A data-driven modeling process generates two predefined global Subsets *All and *Base for all dimensions.

Note: when using data-driven modeling, a new folder named "Integration" is automatically created in Jedox Web Designer, and source data files are stored inside that folder.

It is also possible to access the data-driven modeling dialog directly from Excel Add-in. Go to the Jedox ribbon and click on the Data-Driven Modeling button:

Configuration requirements

Jedox Web and Jedox Integrator must be installed. Data-driven modeling is by default set for a maximum file size of 128 MB. This default value can be changed in the file <install_path>\httpd\php\php.ini in the lines post_max_size and upload_max_filesize. To disable the limit, set the post_max_size value to 0.

Rights requirements

A user requires delete (D) rights on the following rights objects: database, cube, dimension, dimension element, cell data, ste_files, ste_etl, and ste_reports.

Preparing source data for data-driven modeling

This section describes the way a data file should be prepared for data-driven modeling.

The imported CSV or XLSX source file can contain meta information for the dimensions and the cube that will be generated. This information can be given in a suffix of brackets, e.g. [Products,1], where you can specify individual levels of a dimension, dimension attributes, measures, time dimensions, and drillthrough columns.
This information, which is contained in the uploaded file, can be changed in the Data-Driven Modeler.

Possible bracket information:

[<Level>]
The column is Level <level> of a dimension with the column name.
Examples:
“Products[3]” : Level 3 of Dimension Products.
“Products[B]” : The level of base elements of Dimension Products, as alternative to the index of the base element level.

[<Level>,<Dimension>]
The column is Level <level> of a dimension with name <Dimension>.
Example: “Region[2,Country]” : Level 2 of Dimension Country.

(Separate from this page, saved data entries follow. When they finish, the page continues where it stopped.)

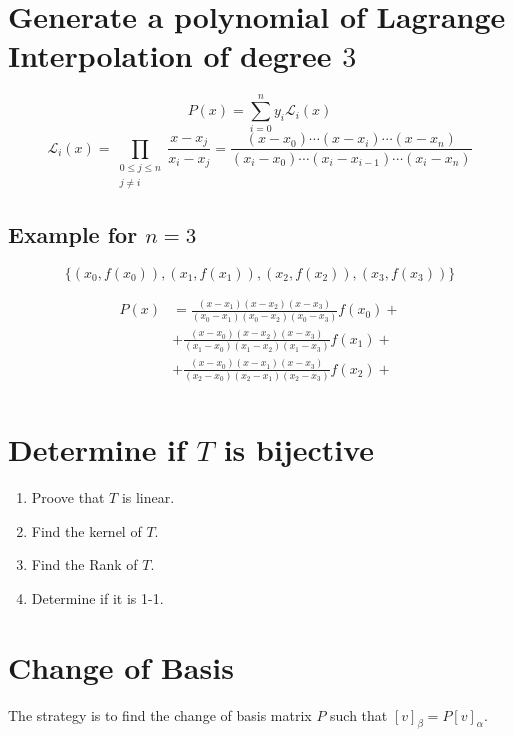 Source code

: \documentclass[10pt, oneside]{article}
\begin{document}
\section{Generate a polynomial of Lagrange Interpolation of degree $3$}
\[
	P(x) = \sum_{i=0}^{n} y_i \mathcal{L}_i(x)
\]
\[
	\mathcal{L}_i(x) =
	\prod_{\substack{0 \leq j \leq n \\ j \neq i}} \frac{x - x_j}{x_i - x_j} =
	\frac{(x-x_0)\cdots(x-x_i)\cdots(x-x_n)}{(x_i-x_0)\cdots(x_i-x_{i-1})\cdots(x_i-x_n)}
\]

\subsection{Example for $n = 3$}

$$ \{(x_0, f(x_0)), (x_1, f(x_1)), (x_2, f(x_2)), (x_3, f(x_3))\} $$

\[
	\begin{split}
		P(x) &= \frac{(x-x_1)(x-x_2)(x-x_3)}{(x_0-x_1)(x_0-x_2)(x_0-x_3)}f(x_0) + \\
		&+ \frac{(x-x_0)(x-x_2)(x-x_3)}{(x_1-x_0)(x_1-x_2)(x_1-x_3)}f(x_1) + \\
		&+ \frac{(x-x_0)(x-x_1)(x-x_3)}{(x_2-x_0)(x_2-x_1)(x_2-x_3)}f(x_2) + \\
	\end{split}
\]

\section{Determine if $T$ is bijective}

\begin{enumerate}
	\item Proove that $T$ is linear.
	\item Find the kernel of $T$.
	\item Find the Rank of $T$.
	\item Determine if it is 1-1.
\end{enumerate}

\section{Change of Basis}

The strategy is to find the change of basis matrix $P$ such that $[v]_{\beta} = P[v]_{\alpha}$.
\end{document}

[<Level>,<Dimension>,CONCAT]
The column is Level <level> of a dimension with name <Dimension> where the element names are concatenated over all upper levels.
Example: “Region[2,Country,CONCAT]” : Level 2 of Dimension Country with element names e.g. “Europe”, “Europe-West”, “Europe-South”.

[ATTR,<Level>,<Dimension>]
The column is an attribute with the column name for Level <level> of a dimension with name <Dimension>.
Example: “Description[ATTR,Country]” : Attribute Description for Level 2 of Dimension Country.

[ATTR,<Level>,<Dimension>,<Attribute>]
The column is an attribute with name <Attribute> for Level <level> of a dimension with name <Dimension>.
Example: “Region[ATTR,Country,Description]” : Attribute Description for Level 2 of Dimension Country.

[MES]
The column is a measure that will be normalized to dimension “Measure” with the column name as keyfigure name.
Example: “Cost of Sales[MES]” : Normalization is done with dimension “Measure” and keyfigure Cost of Sales.

[MES,<Keyfigure>]
The column is a measure that will be normalized to dimension “Measure” with keyfigure name <Keyfigure>.
Example: “column17[MES,Cost of Sales]” : Normalization is done with dimension “Measure” and keyfigure Cost of Sales.

[IGNORE]
The column is ignored. Same result when no bracket is used.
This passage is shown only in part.